We are launching our new thematic section, in which we will present you, at regular intervals, the most important research findings on endometriosis and adenomyosis worldwide. The studies and their findings will be presented in a simple and understandable way, while at the end of each study, the clinical significance of its findings will be explained.
So, we start our thematic section with 3 studies, from the beginning of 2026 until today:
STUDY 1
Title: DETECT — Non-invasive SPECT-CT imaging for the diagnosis of endometriosis
Journal: The Lancet Obstetrics, Gynaecology & Women’s Health
Publication date: April 30, 2026
DOI: 10.1016/S3050-5038(26)00048-8
Summary:
The diagnosis of endometriosis continues to require laparoscopy in many cases, resulting in the well-documented diagnostic delay that averages 7–9 years. The Phase 2 DETECT study, conducted at the University of Oxford in collaboration with Serac Healthcare, tested a novel radiopharmaceutical imaging agent, 99mTc-maraciclatide, which selectively binds to αvβ3 integrins — receptors expressed in endometriotic lesions as a result of neoangiogenesis and inflammation.

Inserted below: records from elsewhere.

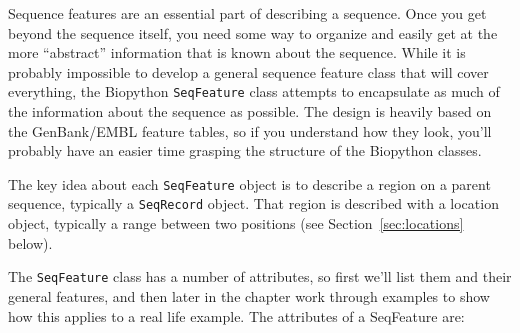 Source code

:Sequence features are an essential part of describing a sequence. Once you get beyond the sequence itself, you need some way to organize and easily get at the more ``abstract'' information that is known about the sequence. While it is probably impossible to develop a general sequence feature class that will cover everything, the Biopython \verb|SeqFeature| class attempts to encapsulate as much of the information about the sequence as possible. The design is heavily based on the GenBank/EMBL feature tables, so if you understand how they look, you'll probably have an easier time grasping the structure of the Biopython classes.

The key idea about each \verb|SeqFeature| object is to describe a region on a parent sequence, typically a \verb|SeqRecord| object. That region is described with a location object, typically a range between two positions (see Section~\ref{sec:locations} below).

The \verb|SeqFeature| class has a number of attributes, so first we'll list them and their general features, and then later in the chapter work through examples to show how this applies to a real life example. The attributes of a SeqFeature are:

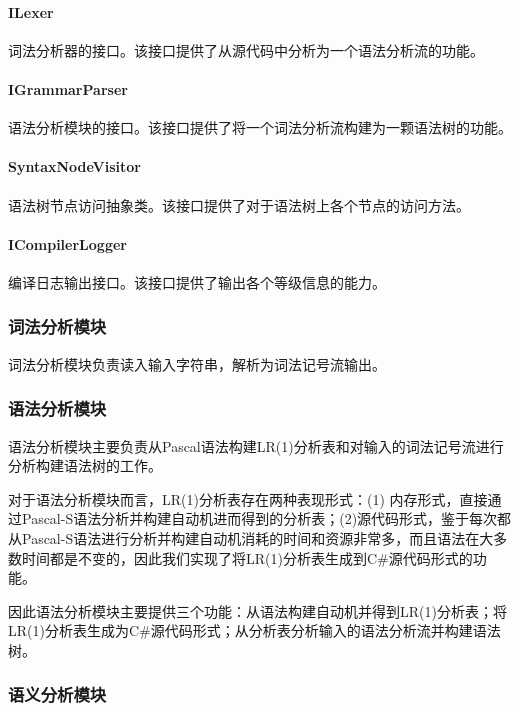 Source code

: \documentclass[../main.tex]{subfiles}
\begin{document}
\paragraph{ILexer} 词法分析器的接口。该接口提供了从源代码中分析为一个语法分析流的功能。

\paragraph{IGrammarParser} 语法分析模块的接口。该接口提供了将一个词法分析流构建为一颗语法树的功能。

\paragraph{SyntaxNodeVisitor} 语法树节点访问抽象类。该接口提供了对于语法树上各个节点的访问方法。

\paragraph{ICompilerLogger} 编译日志输出接口。该接口提供了输出各个等级信息的能力。

\subsubsection{词法分析模块}

词法分析模块负责读入输入字符串，解析为词法记号流输出。

\subsubsection{语法分析模块}

语法分析模块主要负责从Pascal语法构建LR(1)分析表和对输入的词法记号流进行分析构建语法树的工作。

对于语法分析模块而言，LR(1)分析表存在两种表现形式：(1) 内存形式，直接通过Pascal-S语法分析并构建自动机进而得到的分析表；(2)源代码形式，鉴于每次都从Pascal-S语法进行分析并构建自动机消耗的时间和资源非常多，而且语法在大多数时间都是不变的，因此我们实现了将LR(1)分析表生成到C\#源代码形式的功能。

因此语法分析模块主要提供三个功能：从语法构建自动机并得到LR(1)分析表；将LR(1)分析表生成为C\#源代码形式；从分析表分析输入的语法分析流并构建语法树。

\subsubsection{语义分析模块}
\end{document}
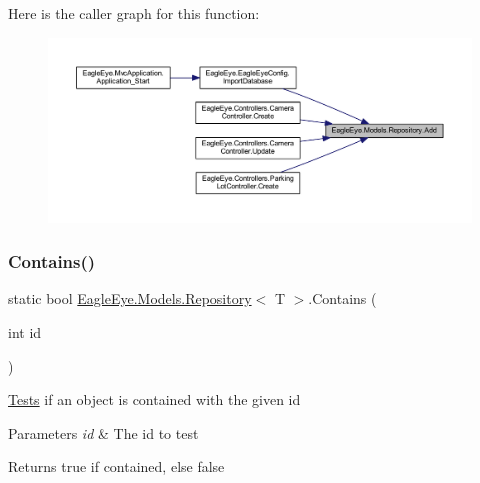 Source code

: Here is the caller graph for this function\+:
\nopagebreak
\begin{figure}[H]
\begin{center}
\leavevmode
\includegraphics[width=350pt]{class_eagle_eye_1_1_models_1_1_repository_aca9fded0480d870f0ec7837700243a2b_icgraph}
\end{center}
\end{figure}
\mbox{\label{class_eagle_eye_1_1_models_1_1_repository_ad94aecd681043ac78cd50dcde4aaeb0d}} 
\subsubsection{\texorpdfstring{Contains()}{Contains()}}
{\footnotesize\ttfamily static bool \mbox{\hyperlink{class_eagle_eye_1_1_models_1_1_repository}{Eagle\+Eye.\+Models.\+Repository}}$<$ T $>$.Contains (\begin{DoxyParamCaption}\item[{int}]{id }\end{DoxyParamCaption})\hspace{0.3cm}{\ttfamily [static]}}



\mbox{\hyperlink{namespace_eagle_eye_1_1_tests}{Tests}} if an object is contained with the given id 


\begin{DoxyParams}{Parameters}
{\em id} & The id to test\\
\hline
\end{DoxyParams}
\begin{DoxyReturn}{Returns}
true if contained, else false
\end{DoxyReturn}
\mbox{\label{class_eagle_eye_1_1_models_1_1_repository_ad50f201c8f5f1c7794ddf068ed459854}} 
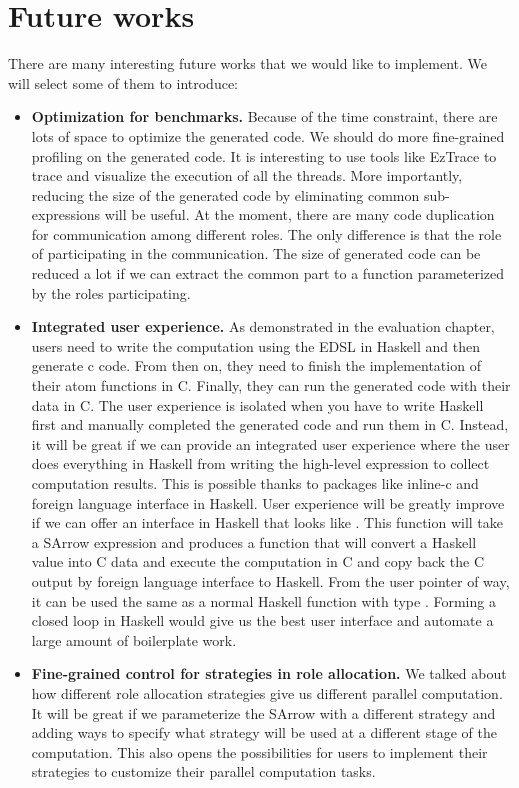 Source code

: \section{Future works}
There are many interesting future works that we would like to implement. We will select some of them to introduce:
\begin{itemize}
    \item \textbf{Optimization for benchmarks.} Because of the time constraint, there are lots of space to optimize the generated code. We should do more fine-grained profiling on the generated code. It is interesting to use tools like EzTrace to trace and visualize the execution of all the threads. More importantly, reducing the size of the generated code by eliminating common sub-expressions will be useful. At the moment, there are many code duplication for communication among different roles. The only difference is that the role of participating in the communication. The size of generated code can be reduced a lot if we can extract the common part to a function parameterized by the roles participating. 
    \item \textbf{Integrated user experience.} As demonstrated in the evaluation chapter, users need to write the computation using the EDSL in Haskell and then generate c code. From then on, they need to finish the implementation of their atom functions in C. Finally, they can run the generated code with their data in C. The user experience is isolated when you have to write Haskell first and manually completed the generated code and run them in C. Instead, it will be great if we can provide an integrated user experience where the user does everything in Haskell from writing the high-level expression to collect computation results. This is possible thanks to packages like inline-c and foreign language interface in Haskell. User experience will be greatly improve if we can offer an interface in Haskell that looks like . This function will take a SArrow expression and produces a function that will convert a Haskell value into C data and execute the computation in C and copy back the C output by foreign language interface to Haskell. From the user pointer of way, it can be used the same as a normal Haskell function with type . Forming a closed loop in Haskell would give us the best user interface and automate a large amount of boilerplate work.
    \item \textbf{Fine-grained control for strategies in role allocation.} We talked about how different role allocation strategies give us different parallel computation. It will be great if we parameterize the SArrow with a different strategy and adding ways to specify what strategy will be used at a different stage of the computation. This also opens the possibilities for users to implement their strategies to customize their parallel computation tasks.

\end{itemize}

The study enrolled 20 women with confirmed or suspected endometriosis, who underwent SPECT-CT imaging prior to a scheduled laparoscopy. Of the 19 who completed both phases, the new imaging method correctly identified the presence or absence of disease in 16 (accuracy rate 84%), including cases of superficial peritoneal endometriosis — the most common form of the disease, which consistently evades detection by ultrasound and MRI.
Clinical significance:
If these findings are confirmed in Phase 3, maraciclatide could become the first non-invasive tool for the diagnosis and monitoring of all endometriosis phenotypes, fundamentally transforming the diagnostic approach and significantly reducing the delay to diagnosis.
STUDY 2
Title: The largest genetic study of endometriosis and adenomyosis ever conducted
Journal: Nature Genetics
Publication date: April 30, 2026
DOI: 10.1038/s41588-026-02582-2
Summary:
An international consortium of researchers from Yale School of Medicine and the Sant Pau Research Institute in Barcelona published the largest genetic study of endometriosis conducted to date. The genomes of approximately 1.4 million women were analyzed, including over 105,000 cases of endometriosis, with representation from six different ancestral groups (32% non-European ancestry).
The key findings are as follows: 80 genomic regions associated with increased risk of endometriosis were identified, of which 37 are new discoveries. Five of these genetic loci were found to be shared between endometriosis and adenomyosis, contributing to the clarification of whether these represent two distinct conditions or phenotypic expressions of the same disease. Multi-omics analyses (transcriptomic, epigenetic, and proteomic) linked the genetic risk factors to pathways involving cell differentiation, hormonal regulation, immune dysregulation, and inflammation. In addition, drug-repurposing analyses highlighted already approved medications — used for breast cancer, contraception, and preterm birth prevention — as potential therapeutic options for endometriosis.
Clinical significance:
This study represents the most comprehensive mapping of the genetic architecture of endometriosis to date. The data regarding the shared genetic basis of endometriosis and adenomyosis have direct clinical implications for the classification and individualized management of patients, while the newly identified therapeutic targets are expected to inform clinical trials in the years ahead.
STUDY 3
Title: Non-invasive blood test using microRNA for the early diagnosis of endometriosis in adolescents
Institution / Source: Yale School of Medicine
Publication date: January 2026
Summary:
The diagnosis of endometriosis in adolescents and young women represents a particular challenge: the diagnostic delay in this age group can reach 14 years, as symptoms are frequently attributed to dysmenorrhea or other causes. Researchers at Yale School of Medicine sought to develop a non-invasive blood test based on microRNAs (miRNA) — small non-coding RNA molecules that reflect pathophysiological changes in the body.
The study included 51 adolescents and young women aged 13–26 years with pelvic pain, who underwent gynecologic surgery between 2019 and 2024. Prior to surgery, blood samples were collected for miRNA profile analysis. Endometriosis was confirmed at surgery in 31 of the 51 patients. Comparison of the blood samples revealed distinct differences in miRNA expression, with signatures unique to the early stages of the disease.
Clinical significance:
This is the first study to validate the use of circulating miRNAs as diagnostic biomarkers for endometriosis exclusively in an adolescent population. Validation studies in larger cohorts are required before clinical implementation, but the direction is clear: a simple blood test could in the future replace laparoscopy as the first diagnostic step, particularly in younger age groups.